Computing, Networks, and Sensors
Humans have always had an insatiable appetite for understanding! Whether it was tracking debts and taxes, taking inventory, or creating virtual environments, the development of computers, networks, and sensors has always been driven by our desire to know and to share our knowledge. The pace of change is relentless: the next ten years will see more opportunities for meeting important human needs than there have been in the past century. This talk reviews the history of computing, networks, and sensors and forecasts the future of developments like GPUs, quantum computers, sensors on and in humans, and how they, and we, will be networked together. In the future, transactions will be increasingly transparent on all sides, and the stakes for making solid business and ethical decisions will be ever more consequential.

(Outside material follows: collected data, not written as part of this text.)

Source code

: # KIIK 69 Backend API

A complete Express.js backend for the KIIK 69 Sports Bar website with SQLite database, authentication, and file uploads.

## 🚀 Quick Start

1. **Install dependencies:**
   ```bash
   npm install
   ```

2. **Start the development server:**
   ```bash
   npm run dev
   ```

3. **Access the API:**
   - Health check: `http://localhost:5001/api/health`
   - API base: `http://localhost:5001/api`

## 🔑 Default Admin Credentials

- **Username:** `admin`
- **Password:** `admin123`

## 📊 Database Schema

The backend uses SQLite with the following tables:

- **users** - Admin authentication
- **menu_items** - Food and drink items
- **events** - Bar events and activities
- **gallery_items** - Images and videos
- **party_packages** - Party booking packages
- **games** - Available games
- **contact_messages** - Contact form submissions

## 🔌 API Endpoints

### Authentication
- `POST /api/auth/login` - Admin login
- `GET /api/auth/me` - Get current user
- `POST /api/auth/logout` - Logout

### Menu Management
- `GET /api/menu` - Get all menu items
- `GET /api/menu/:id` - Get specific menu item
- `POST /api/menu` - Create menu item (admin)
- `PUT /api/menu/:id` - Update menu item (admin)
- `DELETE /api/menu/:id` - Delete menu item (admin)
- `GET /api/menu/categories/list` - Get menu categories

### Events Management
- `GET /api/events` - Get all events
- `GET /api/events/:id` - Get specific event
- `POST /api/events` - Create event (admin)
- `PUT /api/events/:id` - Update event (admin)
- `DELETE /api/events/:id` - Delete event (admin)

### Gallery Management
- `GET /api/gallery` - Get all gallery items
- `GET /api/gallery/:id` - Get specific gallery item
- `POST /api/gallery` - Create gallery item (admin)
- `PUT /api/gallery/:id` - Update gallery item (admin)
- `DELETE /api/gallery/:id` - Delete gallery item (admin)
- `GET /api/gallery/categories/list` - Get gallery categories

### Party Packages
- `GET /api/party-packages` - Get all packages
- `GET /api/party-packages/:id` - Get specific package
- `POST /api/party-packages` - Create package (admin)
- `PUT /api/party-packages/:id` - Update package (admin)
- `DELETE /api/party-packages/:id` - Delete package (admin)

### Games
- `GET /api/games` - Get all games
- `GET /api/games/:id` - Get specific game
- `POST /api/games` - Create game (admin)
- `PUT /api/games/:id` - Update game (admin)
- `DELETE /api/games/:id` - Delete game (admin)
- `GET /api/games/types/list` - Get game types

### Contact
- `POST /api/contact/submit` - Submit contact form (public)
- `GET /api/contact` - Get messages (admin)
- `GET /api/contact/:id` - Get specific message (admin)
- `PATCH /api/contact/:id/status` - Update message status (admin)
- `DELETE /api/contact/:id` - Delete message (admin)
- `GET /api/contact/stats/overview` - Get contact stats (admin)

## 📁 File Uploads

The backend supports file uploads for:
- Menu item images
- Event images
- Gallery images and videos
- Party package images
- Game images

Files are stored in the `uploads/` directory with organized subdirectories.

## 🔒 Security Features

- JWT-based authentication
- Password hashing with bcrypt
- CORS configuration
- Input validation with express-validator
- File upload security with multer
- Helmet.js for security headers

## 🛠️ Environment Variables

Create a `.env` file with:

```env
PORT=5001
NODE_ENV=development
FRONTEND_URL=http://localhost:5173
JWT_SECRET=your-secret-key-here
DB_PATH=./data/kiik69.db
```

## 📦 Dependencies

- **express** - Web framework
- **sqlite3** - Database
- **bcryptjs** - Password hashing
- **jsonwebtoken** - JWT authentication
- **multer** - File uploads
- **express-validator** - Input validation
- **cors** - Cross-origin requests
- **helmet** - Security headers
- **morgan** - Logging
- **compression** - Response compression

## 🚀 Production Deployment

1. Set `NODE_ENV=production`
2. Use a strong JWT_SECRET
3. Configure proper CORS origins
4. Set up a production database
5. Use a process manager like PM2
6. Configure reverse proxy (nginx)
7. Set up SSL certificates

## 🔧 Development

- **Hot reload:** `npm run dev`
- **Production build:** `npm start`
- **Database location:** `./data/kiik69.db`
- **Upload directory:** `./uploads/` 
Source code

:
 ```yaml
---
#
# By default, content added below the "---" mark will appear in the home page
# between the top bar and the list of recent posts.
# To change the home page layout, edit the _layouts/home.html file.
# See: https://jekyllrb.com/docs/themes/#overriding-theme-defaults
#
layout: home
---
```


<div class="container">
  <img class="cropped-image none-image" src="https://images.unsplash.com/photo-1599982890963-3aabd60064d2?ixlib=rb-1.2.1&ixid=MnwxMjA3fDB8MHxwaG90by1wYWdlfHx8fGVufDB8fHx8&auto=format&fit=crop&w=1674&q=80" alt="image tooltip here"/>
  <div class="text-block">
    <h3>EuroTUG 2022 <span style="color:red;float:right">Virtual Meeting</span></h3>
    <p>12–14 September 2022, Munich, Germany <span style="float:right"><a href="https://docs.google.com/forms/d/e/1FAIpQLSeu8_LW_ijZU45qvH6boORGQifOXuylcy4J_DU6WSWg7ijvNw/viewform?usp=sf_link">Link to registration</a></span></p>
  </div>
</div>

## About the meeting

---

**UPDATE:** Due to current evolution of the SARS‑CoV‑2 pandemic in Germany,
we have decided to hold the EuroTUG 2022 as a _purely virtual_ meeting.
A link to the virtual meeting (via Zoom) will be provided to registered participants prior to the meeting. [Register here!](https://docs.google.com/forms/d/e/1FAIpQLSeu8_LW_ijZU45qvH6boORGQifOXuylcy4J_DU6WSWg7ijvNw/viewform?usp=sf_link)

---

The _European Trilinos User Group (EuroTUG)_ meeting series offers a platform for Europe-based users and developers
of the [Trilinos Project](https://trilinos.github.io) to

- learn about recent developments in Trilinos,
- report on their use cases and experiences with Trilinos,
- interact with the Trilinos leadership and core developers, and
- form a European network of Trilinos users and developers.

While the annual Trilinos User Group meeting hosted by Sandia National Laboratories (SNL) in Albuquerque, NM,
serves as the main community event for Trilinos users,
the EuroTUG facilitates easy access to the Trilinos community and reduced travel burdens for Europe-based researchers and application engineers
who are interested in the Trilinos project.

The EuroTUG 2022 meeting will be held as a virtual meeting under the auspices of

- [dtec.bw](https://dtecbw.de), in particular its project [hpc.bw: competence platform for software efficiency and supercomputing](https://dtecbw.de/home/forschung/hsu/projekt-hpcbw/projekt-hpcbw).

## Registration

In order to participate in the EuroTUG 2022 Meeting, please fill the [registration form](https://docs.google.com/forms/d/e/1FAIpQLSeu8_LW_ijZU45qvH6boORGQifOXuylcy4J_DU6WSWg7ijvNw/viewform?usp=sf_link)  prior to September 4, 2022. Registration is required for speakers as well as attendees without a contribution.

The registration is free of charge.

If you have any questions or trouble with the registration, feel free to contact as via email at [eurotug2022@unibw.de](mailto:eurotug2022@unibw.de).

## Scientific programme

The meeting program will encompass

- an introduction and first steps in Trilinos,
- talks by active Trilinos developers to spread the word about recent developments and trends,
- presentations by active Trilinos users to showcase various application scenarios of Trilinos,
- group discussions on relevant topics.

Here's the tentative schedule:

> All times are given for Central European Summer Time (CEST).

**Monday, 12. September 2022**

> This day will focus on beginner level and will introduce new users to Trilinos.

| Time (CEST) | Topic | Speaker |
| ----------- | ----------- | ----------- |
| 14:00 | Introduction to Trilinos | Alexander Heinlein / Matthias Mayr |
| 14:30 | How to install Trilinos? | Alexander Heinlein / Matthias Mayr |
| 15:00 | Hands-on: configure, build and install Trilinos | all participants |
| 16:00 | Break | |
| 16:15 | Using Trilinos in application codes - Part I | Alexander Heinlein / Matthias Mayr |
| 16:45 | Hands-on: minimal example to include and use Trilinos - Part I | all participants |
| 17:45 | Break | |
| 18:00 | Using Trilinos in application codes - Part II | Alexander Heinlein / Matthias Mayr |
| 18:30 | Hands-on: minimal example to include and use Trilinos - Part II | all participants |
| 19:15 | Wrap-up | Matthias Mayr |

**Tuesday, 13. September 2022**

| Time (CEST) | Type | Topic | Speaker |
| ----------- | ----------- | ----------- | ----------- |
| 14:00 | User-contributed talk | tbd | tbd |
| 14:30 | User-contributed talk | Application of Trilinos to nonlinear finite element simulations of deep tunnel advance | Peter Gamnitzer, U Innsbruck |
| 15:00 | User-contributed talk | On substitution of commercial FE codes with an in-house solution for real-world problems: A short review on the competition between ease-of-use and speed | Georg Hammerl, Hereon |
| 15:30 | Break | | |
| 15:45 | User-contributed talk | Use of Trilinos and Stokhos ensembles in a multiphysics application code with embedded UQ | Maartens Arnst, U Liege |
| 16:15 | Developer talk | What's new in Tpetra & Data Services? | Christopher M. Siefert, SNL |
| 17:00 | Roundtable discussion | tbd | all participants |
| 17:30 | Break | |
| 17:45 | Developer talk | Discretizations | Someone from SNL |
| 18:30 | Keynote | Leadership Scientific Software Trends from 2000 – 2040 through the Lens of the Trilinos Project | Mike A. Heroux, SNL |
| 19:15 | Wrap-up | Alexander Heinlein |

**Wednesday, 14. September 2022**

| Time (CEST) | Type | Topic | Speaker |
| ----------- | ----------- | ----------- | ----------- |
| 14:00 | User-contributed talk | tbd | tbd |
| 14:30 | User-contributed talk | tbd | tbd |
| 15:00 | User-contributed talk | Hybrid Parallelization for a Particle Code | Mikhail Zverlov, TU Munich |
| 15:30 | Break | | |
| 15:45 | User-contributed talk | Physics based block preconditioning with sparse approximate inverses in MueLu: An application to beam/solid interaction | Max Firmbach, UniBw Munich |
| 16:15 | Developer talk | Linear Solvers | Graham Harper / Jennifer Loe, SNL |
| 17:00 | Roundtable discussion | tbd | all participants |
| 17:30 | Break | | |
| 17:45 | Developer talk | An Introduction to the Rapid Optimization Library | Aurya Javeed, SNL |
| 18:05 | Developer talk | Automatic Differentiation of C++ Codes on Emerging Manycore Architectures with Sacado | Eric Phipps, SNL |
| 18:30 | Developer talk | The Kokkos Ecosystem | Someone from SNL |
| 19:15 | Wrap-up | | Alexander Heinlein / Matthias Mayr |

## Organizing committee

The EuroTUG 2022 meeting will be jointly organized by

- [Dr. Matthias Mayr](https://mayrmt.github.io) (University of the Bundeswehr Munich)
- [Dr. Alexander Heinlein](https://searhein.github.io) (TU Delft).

The Internet, of Everyone and Everything
It has been twenty years since Neil Gross coined the term, “Internet of Things.” This talk explains the history of the Internet of Things, IoT, and projects its extraordinary future. Far beyond smart cameras and robotic vacuum cleaners, the IoT will give us the ability to know anything, about anything, at any time. It is information about everything that matters to us: our environment, our safety, our productivity, the things we build, use, live in, eat, and drink. What does that actually mean for individuals, organizations, and decision makers? Being able to ask the right questions will become a vital skill. Issues of ethics and privacy, which frequently differ across cultures, must be managed. This talk will cover the history of IoT and project its future. A variety of fascinating sensors and applications will be covered. Today we can put a full-blown networked PC on the back of a bee: what will be possible in 20 years, and why? The talk explores key IoT applications in health, environment, manufacturing, education, and more. In the future, when information about anything is abundant, understanding what information is truly important will be critical for personal and organizational success.